I know when I’ve seen a good, underground indie, it feels like I have a secret and suggesting this to others by word of mouth feels more meaningful. The audience connects themselves to the main character. A character that feels more relatable will capture the audience’s interest quicker. Sure, I can watch “Captain Marvel” and for a short period of time feel like a superhero, but I relate much more to Abigail Breslin in “Little Miss Sunshine.”
Independent films are made by the underdogs, for the underdogs. The ones who don’t have millions of dollars or red-carpet actors, although nowadays, bigger names are participating in independent cinema, like LaBeouf and Johnson. Independent films give actors like Gottsagen a chance they might have never gotten before. “Peanut Butter Falcon” and Zack Gottsagen are the reasons to support independent film.

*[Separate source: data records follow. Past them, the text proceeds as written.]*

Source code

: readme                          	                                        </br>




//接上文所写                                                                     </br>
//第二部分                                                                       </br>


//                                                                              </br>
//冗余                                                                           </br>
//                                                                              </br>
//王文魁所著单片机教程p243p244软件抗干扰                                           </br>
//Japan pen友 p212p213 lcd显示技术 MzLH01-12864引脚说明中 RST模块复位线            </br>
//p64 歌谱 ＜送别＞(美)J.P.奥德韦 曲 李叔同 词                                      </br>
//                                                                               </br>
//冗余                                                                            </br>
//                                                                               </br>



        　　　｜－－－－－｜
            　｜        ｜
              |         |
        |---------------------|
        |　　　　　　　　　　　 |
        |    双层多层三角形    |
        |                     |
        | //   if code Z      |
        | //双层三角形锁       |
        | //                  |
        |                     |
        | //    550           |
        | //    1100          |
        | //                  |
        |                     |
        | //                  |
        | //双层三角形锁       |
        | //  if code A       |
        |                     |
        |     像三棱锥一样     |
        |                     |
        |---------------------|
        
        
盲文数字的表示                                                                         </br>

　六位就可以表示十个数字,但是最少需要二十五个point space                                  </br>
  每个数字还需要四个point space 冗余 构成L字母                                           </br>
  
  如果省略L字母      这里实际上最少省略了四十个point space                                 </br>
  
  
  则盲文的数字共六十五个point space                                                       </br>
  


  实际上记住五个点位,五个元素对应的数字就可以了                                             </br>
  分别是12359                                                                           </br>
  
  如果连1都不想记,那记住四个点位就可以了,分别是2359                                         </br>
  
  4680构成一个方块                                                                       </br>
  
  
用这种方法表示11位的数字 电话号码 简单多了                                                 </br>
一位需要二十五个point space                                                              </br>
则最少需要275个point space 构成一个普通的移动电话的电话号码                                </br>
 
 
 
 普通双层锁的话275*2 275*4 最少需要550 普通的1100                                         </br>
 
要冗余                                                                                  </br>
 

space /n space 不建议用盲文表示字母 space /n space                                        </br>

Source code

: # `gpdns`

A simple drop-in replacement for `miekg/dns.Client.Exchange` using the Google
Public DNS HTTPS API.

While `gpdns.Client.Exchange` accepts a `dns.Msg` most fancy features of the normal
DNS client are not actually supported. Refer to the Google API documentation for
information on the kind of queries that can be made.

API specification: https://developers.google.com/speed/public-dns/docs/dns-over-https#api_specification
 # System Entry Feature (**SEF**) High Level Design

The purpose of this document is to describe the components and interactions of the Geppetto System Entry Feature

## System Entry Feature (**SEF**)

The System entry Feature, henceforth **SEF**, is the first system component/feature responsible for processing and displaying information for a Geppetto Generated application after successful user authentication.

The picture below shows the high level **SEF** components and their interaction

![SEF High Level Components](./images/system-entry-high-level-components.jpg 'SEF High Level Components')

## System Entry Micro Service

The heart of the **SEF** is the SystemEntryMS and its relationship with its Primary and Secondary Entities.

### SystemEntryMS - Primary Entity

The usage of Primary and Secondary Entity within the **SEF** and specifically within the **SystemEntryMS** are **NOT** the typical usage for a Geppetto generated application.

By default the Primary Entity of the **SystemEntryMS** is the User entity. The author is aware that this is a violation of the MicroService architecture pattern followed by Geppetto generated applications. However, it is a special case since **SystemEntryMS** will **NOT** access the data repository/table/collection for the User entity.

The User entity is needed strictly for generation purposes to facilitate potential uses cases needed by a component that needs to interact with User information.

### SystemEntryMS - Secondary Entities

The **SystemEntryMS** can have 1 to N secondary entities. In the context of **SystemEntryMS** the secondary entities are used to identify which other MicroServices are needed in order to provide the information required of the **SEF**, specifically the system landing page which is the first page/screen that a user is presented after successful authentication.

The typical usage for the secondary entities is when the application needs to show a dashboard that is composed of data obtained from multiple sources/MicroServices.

“Peanut Butter Falcon” is proof that anyone can live out their dream if they care. It might not go exactly the way one imagines, but Zak shows it’s better to have tried than to have never tried at all. He got to live out his dream alongside friends who loved him for him. This film hits all the marks a great film entails: a raw story, phenomenal performances by the actors, a brilliant original soundtrack and gorgeous cinematography to tie it all together. The entertaining adventure that is “The Peanut Butter Falcon” is one meant to be shared and treasured. Support this film by seeing it before it leaves the theaters.